Editorial
El desalojo efectuado ayer por elementos de la Policía Federal en el Zócalo capitalino, en donde la Coordinadora Nacional de Trabajadores de la Educación (CNTE) mantuvo durante semanas un plantón en protesta por la reforma educativa, coloca el conflicto magisterial en la ruta de un agravamiento indeseable y exhibe una institucionalidad política inoperante: lejos de continuar en busca de una salida basada en el diálogo y la negociación con los inconformes, las autoridades han optado por el uso de la fuerza pública, con las consecuentes cuotas de violencia, criminalización y barruntos represivos, elementos que se presentaron ayer mismo en las calles del centro de esta capital.
La circunstancia resulta todavía más grave si se toma en cuenta que el escenario conflictivo que derivó en el citado desalojo fue provocado y agravado por las propias autoridades: en efecto, la explicación oficial ofrecida ayer sobre el operativo policial –la necesidad de despejar el primer cuadro de la capital para realizar las ceremonias del 15 y 16 de septiembre– omite señalar que la prolongada presencia de los docentes en la Plaza de la Constitución, así como las movilizaciones realizadas por ese gremio en esta capital en semanas recientes, fueron consecuencia de la falta de voluntad política de las autoridades para contemplar los puntos de vista de los maestros inconformes en el proceso de discusión y promulgación de modificaciones legales que trastocan sus derechos gremiales y afectan el carácter gratuito de la educación pública. En esa perspectiva, más que una medida tomada en forma coyuntural, el ingreso de la Policía Federal al Zócalo para desalojar a la CNTE luce como una decisión adoptada con antelación, consistente con la cerrazón y la indolencia oficiales durante el conflicto, y que fue, sin embargo, postergada durante semanas por causas poco claras.

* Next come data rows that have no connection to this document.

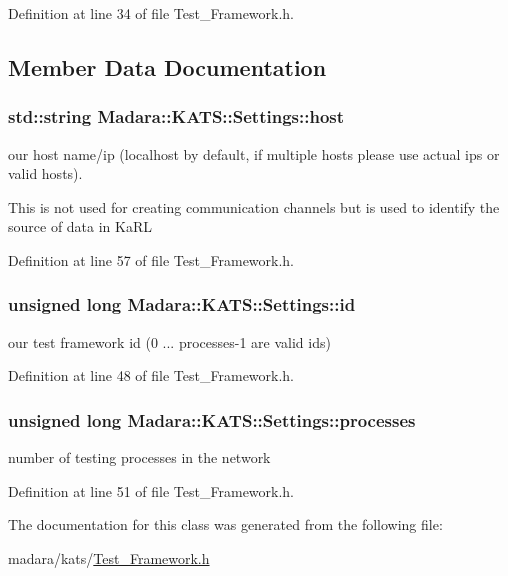 Definition at line 34 of file Test\_\-Framework.h.



\subsection{Member Data Documentation}
\hypertarget{classMadara_1_1KATS_1_1Settings_a391b9c09b7472ae8f2296dca0c46867d}{
\subsubsection[{host}]{\setlength{\rightskip}{0pt plus 5cm}std::string {\bf Madara::KATS::Settings::host}}}
\label{d0/ddd/classMadara_1_1KATS_1_1Settings_a391b9c09b7472ae8f2296dca0c46867d}


our host name/ip (localhost by default, if multiple hosts please use actual ips or valid hosts). 

This is not used for creating communication channels but is used to identify the source of data in KaRL 

Definition at line 57 of file Test\_\-Framework.h.

\hypertarget{classMadara_1_1KATS_1_1Settings_a3e27684fad123337ee0213fce807e7fc}{
\subsubsection[{id}]{\setlength{\rightskip}{0pt plus 5cm}unsigned long {\bf Madara::KATS::Settings::id}}}
\label{d0/ddd/classMadara_1_1KATS_1_1Settings_a3e27684fad123337ee0213fce807e7fc}


our test framework id (0 ... processes-\/1 are valid ids) 



Definition at line 48 of file Test\_\-Framework.h.

\hypertarget{classMadara_1_1KATS_1_1Settings_a0866a0372654c0874e5f1eb4e84867d1}{
\subsubsection[{processes}]{\setlength{\rightskip}{0pt plus 5cm}unsigned long {\bf Madara::KATS::Settings::processes}}}
\label{d0/ddd/classMadara_1_1KATS_1_1Settings_a0866a0372654c0874e5f1eb4e84867d1}


number of testing processes in the network 



Definition at line 51 of file Test\_\-Framework.h.



The documentation for this class was generated from the following file:\begin{DoxyCompactItemize}
\item 
madara/kats/\hyperlink{Test__Framework_8h}{Test\_\-Framework.h}\end{DoxyCompactItemize}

Desde una perspectiva más general, la irrupción de la fuerza pública en el Zócalo capitalino constituye una señal particularmente desoladora en un escenario como el actual, plagado de múltiples inconformidades y factores de descontento, como las “reformas estructurales” impulsadas por el actual gobierno –no sólo la educativa, sino también la energética y la hacendaria–; la consumación de injusticias como la cometida contra el indígena tzotzil Alberto Patishtán, y en general, la continuidad de un modelo económico insostenible desde el punto de vista social. El que el gobierno decida recurrir, en esa circunstancia, al uso de la fuerza pública para disolver una de las manifestaciones de descontento es un claro mensaje de advertencia para el conjunto de ciudadanos inconformes, y refuerza los temores de que el país asiste a una restauración del pasado autoritario.
“México es un país en paz y armonía social”, señaló ayer el presidente Enrique Peña Nieto, y dicha frase, contrastada con la imagen de la mayor plaza pública del país ocupada por efectivos federales y tanquetas antimotines, constituye un botón de muestra del divorcio creciente entre el discurso oficial y la realidad. Los hechos de ayer reflejan un país conducido hacia escenarios de peligrosa explosividad social y una institucionalidad incapaz de resolver conflictos más que mediante el empleo de la fuerza.